■ **Requirement**: Determine the number of lines in these entries that hold the word "hypertarget". Give the number and nothing more.

■ **Material for this task**:
**********

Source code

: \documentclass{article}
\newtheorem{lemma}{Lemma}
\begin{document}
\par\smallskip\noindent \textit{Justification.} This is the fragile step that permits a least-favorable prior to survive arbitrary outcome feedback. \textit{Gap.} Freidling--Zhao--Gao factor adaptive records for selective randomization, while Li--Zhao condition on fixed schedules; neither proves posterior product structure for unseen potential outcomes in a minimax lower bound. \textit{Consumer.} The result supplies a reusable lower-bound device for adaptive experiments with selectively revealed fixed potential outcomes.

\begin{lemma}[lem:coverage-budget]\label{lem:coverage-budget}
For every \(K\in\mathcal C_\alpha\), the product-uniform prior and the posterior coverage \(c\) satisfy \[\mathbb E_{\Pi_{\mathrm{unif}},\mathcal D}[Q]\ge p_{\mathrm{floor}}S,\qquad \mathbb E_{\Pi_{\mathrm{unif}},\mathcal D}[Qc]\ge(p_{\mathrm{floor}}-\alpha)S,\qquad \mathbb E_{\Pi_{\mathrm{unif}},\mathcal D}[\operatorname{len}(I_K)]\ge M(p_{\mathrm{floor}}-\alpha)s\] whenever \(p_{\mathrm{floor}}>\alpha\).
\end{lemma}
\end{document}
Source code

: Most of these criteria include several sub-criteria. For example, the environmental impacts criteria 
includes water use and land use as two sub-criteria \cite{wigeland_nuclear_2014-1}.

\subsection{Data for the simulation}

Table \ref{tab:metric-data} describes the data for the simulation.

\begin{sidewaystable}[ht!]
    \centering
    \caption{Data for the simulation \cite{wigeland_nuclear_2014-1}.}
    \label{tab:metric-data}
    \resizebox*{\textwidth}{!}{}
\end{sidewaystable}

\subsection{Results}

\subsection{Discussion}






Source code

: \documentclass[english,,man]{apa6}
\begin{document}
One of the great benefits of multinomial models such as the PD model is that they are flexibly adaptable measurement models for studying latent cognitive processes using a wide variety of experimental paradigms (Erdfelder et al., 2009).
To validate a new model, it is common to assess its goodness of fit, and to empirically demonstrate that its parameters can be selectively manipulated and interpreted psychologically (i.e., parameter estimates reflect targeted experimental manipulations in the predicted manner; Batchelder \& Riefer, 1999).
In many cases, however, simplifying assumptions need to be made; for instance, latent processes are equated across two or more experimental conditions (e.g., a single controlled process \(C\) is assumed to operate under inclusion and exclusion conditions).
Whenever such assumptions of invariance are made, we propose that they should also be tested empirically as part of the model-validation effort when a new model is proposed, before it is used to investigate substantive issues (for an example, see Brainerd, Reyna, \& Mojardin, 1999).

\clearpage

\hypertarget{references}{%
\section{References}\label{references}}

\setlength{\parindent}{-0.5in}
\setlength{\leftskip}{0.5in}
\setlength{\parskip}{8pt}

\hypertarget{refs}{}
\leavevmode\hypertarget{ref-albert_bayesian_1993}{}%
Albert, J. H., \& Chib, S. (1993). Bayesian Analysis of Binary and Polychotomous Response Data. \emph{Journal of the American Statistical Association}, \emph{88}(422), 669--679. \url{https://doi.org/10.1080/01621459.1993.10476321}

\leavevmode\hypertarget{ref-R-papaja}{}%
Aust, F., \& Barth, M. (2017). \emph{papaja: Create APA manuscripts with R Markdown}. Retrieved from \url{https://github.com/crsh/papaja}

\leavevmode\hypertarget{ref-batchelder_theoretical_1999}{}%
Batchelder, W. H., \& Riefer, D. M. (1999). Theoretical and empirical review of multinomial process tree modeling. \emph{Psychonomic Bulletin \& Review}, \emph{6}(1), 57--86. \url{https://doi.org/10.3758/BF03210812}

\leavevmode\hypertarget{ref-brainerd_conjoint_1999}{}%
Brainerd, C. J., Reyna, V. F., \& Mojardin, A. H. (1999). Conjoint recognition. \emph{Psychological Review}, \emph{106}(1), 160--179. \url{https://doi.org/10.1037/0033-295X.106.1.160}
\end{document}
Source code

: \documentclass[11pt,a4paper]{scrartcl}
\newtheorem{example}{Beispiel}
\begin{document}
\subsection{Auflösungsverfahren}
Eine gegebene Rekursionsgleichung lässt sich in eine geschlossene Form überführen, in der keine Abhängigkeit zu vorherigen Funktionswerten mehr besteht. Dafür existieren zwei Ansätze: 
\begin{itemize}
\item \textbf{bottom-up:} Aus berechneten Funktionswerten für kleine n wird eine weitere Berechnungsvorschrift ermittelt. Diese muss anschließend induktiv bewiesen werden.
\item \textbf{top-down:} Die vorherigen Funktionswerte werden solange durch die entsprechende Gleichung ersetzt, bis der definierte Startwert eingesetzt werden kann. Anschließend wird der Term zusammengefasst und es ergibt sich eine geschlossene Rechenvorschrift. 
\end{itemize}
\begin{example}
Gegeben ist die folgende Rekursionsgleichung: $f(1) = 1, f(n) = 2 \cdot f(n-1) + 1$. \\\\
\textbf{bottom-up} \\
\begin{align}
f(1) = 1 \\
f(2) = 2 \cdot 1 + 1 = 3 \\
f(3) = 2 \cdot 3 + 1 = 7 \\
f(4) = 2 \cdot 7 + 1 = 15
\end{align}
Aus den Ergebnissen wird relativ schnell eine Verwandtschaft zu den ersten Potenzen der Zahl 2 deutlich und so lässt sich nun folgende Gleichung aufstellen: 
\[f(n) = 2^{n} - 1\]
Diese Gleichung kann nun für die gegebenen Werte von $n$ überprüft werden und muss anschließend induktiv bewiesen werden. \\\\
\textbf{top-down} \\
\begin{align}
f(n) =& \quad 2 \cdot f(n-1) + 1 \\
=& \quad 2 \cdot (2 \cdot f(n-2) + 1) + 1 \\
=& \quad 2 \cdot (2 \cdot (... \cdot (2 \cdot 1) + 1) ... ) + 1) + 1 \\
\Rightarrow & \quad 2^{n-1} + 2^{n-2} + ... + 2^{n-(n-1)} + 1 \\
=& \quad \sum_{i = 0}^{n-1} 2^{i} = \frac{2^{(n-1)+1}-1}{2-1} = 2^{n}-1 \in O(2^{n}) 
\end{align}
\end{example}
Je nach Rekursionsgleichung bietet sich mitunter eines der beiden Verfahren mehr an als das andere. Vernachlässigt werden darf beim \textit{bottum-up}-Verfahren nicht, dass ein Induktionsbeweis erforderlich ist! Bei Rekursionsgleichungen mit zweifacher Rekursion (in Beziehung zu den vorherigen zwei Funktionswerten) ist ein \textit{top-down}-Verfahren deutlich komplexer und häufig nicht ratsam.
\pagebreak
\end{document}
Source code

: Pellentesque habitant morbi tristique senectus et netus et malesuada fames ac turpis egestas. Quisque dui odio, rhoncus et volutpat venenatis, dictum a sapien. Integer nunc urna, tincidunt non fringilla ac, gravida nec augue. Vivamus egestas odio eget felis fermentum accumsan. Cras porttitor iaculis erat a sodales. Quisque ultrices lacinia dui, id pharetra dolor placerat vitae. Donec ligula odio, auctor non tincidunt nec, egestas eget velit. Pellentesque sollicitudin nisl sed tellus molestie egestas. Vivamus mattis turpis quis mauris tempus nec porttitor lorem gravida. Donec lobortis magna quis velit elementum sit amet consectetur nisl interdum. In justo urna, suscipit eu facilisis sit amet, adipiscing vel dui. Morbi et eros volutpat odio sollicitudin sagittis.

**********

■ **Answer for the task**: 6